En Afrique plus précisément, les avis sur la question des moyens de lutte contre le braconnage et sur celle du commerce de l'ivoire en général divergent. Bien que le commerce soit techniquement interdit depuis 1989, certains pays ont obtenu une autorisation exceptionnelle de vendre leurs stocks d'ivoire à l'Asie en 1997 et en 2000, soit la
Namibie, le
Zimbabwe, l'
Afrique du Sud et le
Botswana. Ce sont surtout les pays du centre et de l'est du continent qui ont perdu la très grande majorité de leur population d'éléphants. Or, malgré le fait que le
Botswana abrite le plus grand nombre d'éléphants du continent, Tshekedi Kharma, le ministre de la Vie sauvage, a déclaré que dans « le passé, nous avons toujours soutenu des ventes occasionnelles d'ivoire, mais c'est fini car cela ne fait en réalité qu'alimenter la demande (9) ».
C'est davantage les pays se situant dans le sud du continent africain qui désirent continuer à commercialiser l'ivoire. Tel que l'a déclaré Oppah Muchinguri, la ministre de l'Environnement du
Zimbabwe, « [c]hez nous, il y a beaucoup d'éléphants, et c'est une décision injuste, car nous avons besoin de l'argent de la vente pour financer la protection des animaux et aider nos communautés locales (10) ». Celle-ci a également dénoncé ce qu'elle considère de l'influence occidentale : les «
ONG des pays riches n'ont pas à nous dire ce que nous devons faire avec nos éléphants, et si le
Kenya ou d'autres pays africains veulent qu'on leur montre comment mieux protéger les leurs, on le fera avec plaisir (11) ! »
Un trafic illégal problématique
Malgré la réglementation internationale en vigueur, il reste toujours le problème du trafic illégal d'ivoire, trafic qui est par ailleurs florissant. Selon une étude de l'université de Washington, présentée lors de la conférence annuelle de l'American Association for the Advancement of Science (AAAS), ce trafic est concentré géographiquement sur deux régions du continent. Il s'agit d'une zone normalement protégée se situant entre le
Congo, le
Cameroun et le
Gabon, ainsi qu'en Afrique de l'Est. Il s'agit de plus d'un trafic très réglementé, contrôlé par quelques barons seulement (12).

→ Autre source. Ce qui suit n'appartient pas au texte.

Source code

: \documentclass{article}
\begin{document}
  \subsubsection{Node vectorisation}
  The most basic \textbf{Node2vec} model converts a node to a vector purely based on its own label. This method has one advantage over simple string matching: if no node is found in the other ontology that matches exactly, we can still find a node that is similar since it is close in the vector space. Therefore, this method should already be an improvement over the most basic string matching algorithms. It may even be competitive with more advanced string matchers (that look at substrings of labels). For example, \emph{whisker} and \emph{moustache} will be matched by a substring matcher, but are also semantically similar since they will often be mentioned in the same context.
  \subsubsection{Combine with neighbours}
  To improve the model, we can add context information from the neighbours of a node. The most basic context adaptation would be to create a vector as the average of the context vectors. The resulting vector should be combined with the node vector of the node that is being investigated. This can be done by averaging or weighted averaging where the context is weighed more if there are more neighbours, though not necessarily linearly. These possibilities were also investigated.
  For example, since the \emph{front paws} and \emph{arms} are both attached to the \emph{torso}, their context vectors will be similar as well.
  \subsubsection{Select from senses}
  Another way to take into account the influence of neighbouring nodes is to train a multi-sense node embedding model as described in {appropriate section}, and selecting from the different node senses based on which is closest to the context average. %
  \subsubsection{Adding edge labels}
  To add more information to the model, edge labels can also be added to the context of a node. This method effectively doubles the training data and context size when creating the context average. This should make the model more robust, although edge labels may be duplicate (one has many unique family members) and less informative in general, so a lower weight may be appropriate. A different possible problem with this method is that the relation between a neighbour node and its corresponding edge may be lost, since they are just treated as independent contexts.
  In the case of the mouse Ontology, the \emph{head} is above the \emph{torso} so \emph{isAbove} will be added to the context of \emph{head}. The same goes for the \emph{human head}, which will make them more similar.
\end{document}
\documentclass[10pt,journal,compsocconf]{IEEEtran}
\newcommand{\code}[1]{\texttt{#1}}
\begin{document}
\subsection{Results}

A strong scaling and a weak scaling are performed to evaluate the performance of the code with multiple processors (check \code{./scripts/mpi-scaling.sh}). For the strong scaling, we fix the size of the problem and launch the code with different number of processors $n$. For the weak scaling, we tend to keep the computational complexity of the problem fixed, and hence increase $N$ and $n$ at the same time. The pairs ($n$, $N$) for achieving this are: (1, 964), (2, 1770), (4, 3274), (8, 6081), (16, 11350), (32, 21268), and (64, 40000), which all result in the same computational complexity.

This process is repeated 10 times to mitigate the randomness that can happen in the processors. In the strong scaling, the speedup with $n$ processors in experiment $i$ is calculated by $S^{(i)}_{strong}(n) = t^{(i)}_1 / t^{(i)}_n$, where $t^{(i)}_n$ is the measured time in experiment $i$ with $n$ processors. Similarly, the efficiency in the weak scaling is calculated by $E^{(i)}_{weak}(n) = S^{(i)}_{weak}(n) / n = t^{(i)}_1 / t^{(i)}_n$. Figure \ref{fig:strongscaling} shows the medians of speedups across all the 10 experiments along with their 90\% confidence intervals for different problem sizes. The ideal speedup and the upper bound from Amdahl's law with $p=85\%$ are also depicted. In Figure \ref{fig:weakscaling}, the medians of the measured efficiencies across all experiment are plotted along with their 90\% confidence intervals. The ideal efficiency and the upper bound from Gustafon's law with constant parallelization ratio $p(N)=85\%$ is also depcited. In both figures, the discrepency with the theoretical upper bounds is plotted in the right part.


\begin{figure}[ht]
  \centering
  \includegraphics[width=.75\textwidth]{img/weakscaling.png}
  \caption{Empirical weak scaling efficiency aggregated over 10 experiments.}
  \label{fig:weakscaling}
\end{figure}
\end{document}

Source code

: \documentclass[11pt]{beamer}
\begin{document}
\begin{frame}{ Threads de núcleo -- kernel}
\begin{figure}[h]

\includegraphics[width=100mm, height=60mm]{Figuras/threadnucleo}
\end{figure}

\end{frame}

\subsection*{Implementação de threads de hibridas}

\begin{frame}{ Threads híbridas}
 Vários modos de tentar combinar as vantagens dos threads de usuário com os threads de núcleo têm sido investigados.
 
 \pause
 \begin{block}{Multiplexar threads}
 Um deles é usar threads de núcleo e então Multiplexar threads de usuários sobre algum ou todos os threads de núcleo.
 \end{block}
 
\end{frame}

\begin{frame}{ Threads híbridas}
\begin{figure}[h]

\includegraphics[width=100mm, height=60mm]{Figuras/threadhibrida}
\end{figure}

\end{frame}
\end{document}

L'Asie y joue par ailleurs un rôle, encouragée par le fait d'avoir pu se procurer près de 108 tonnes d'ivoire lors de l'autorisation qui avait été fournie en 1997 et 2000. Qui plus est, selon la directrice pour la
France et l'Afrique francophone du Fonds international pour la protection des animaux (IFAW), nous assistons à « l'émergence d'une classe moyenne de Chinois dotés d'un fort pouvoir d'achat [et cela] a entraîné la mise en place de réseaux criminels d'exportation d'ivoire, dont la
Chine est le principal débouché (13) ». L'Afrique n'arrive pas à freiner le phénomène (14). La Coalition pour l'éléphant d'Afrique, qui regroupe une trentaine de pays africains, a également dénoncé la position de la Commission européenne. Cette position consiste à assouplir l'embargo mondial sur le trafic d'ivoire. La Coalition y voit une contradiction entre le désir de se montrer intransigeante envers les trafiquants tout en permettant des exemptions pour certains pays (15).
Ainsi, malgré des réglementations, la question du commerce d'ivoire est encore loin d'être réglée. Et si des mesures ne sont pas prises rapidement, l'extinction des éléphants pourrait devenir réalité, selon les conclusions du plus récent Congrès mondial de la nature (16).